Neben offensichtlich benötigtem Massremoval in Form von Bonfire of the Damned und den beiden Garruks, die grundverschiedene Gegner angehen, habe ich hier noch ein kleines Schmankerl versteckt, das leider zu schlecht fürs Maindeck ist:


Die Bestienfängerin ist Domris Lieblingsspielgefährtin und kann mit diesem eine nette Tutorengine für die ebenfalls im Sideboard wartenden Acidic Slime und Silklash Spider anwerfen, die einige der größten Probleme des Decks angehen.

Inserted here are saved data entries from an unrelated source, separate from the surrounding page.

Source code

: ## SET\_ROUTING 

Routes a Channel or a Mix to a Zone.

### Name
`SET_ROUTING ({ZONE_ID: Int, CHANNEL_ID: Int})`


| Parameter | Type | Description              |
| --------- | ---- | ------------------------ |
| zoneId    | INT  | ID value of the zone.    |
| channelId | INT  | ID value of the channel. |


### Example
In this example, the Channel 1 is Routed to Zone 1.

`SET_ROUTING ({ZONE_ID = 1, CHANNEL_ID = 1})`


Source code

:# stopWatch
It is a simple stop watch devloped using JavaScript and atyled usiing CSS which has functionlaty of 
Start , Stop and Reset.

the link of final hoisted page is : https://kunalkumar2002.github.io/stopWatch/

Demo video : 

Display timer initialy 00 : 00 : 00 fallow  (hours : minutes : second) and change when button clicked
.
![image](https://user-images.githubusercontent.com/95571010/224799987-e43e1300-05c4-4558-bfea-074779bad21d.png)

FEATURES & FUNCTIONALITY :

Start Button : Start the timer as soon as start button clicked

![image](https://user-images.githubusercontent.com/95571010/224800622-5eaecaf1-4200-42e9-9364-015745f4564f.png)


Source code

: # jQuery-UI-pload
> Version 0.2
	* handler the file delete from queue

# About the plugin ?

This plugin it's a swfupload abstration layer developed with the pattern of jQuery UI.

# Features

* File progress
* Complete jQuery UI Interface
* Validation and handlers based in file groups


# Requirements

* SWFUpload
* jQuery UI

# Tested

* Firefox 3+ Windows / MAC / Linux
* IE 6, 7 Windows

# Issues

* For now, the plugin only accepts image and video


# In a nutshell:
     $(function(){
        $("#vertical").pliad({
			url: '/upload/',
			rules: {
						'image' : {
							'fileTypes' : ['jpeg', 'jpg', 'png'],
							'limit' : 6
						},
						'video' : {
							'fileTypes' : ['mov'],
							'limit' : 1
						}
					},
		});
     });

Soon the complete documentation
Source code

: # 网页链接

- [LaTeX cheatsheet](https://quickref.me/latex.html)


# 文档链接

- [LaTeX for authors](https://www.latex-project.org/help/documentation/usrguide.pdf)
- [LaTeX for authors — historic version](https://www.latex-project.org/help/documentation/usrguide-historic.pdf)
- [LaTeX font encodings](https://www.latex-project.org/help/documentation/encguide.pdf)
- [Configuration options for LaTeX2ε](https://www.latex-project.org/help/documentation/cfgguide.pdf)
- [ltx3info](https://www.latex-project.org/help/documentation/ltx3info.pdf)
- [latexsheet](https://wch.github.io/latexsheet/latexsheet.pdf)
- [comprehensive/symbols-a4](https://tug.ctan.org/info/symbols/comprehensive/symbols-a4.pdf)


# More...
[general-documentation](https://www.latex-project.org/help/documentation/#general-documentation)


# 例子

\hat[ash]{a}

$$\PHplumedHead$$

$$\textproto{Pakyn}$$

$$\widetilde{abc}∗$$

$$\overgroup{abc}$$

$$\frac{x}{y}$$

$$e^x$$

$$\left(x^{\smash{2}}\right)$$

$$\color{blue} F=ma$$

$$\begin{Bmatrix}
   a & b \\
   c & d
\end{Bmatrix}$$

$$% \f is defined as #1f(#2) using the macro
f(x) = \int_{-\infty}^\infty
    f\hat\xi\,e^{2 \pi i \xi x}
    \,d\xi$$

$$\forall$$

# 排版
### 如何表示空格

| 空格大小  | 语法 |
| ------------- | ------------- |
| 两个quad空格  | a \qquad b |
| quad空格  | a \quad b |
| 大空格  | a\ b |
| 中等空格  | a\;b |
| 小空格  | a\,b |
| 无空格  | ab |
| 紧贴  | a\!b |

Vermutlich ist das aber zu schlecht und stattdessen muss der wertvolle Sideboardplatz an effektivere Karten vergeben werden. Solange man aber noch nicht wirklich sagen kann, was die Gegner so vorhaben, spricht nichts gegen diese überaus flexible Variante.


Was ist gut, was ist schlecht?

Gut sind auf jeden Fall die „guten“ Draws – deswegen heißen die vermutlich auch so. Im Ernst. Jede Form von Turn-2-Rade oder -Ooze ist für zahlreiche Decks kaum zu besiegen und auch ansonsten funktioniert das Deck prima, wenn man halbwegs die Manakurve trifft. Diese Einschränkung ist jedoch nicht ganz ohne. So spielt man lediglich zwölf Kreaturen für weniger als drei Mana und da jede Hand ohne eine solche – zumindest on the draw – ein sehr wahrscheinlicher Mulligan ist, ist das sehr optimistisch. Wie bereits angedeutet habe ich viel ausprobiert, um hier Abhilfe zu schaffen, aber irgendwie erwies sich jeder Versuch in der Praxis als Gurke.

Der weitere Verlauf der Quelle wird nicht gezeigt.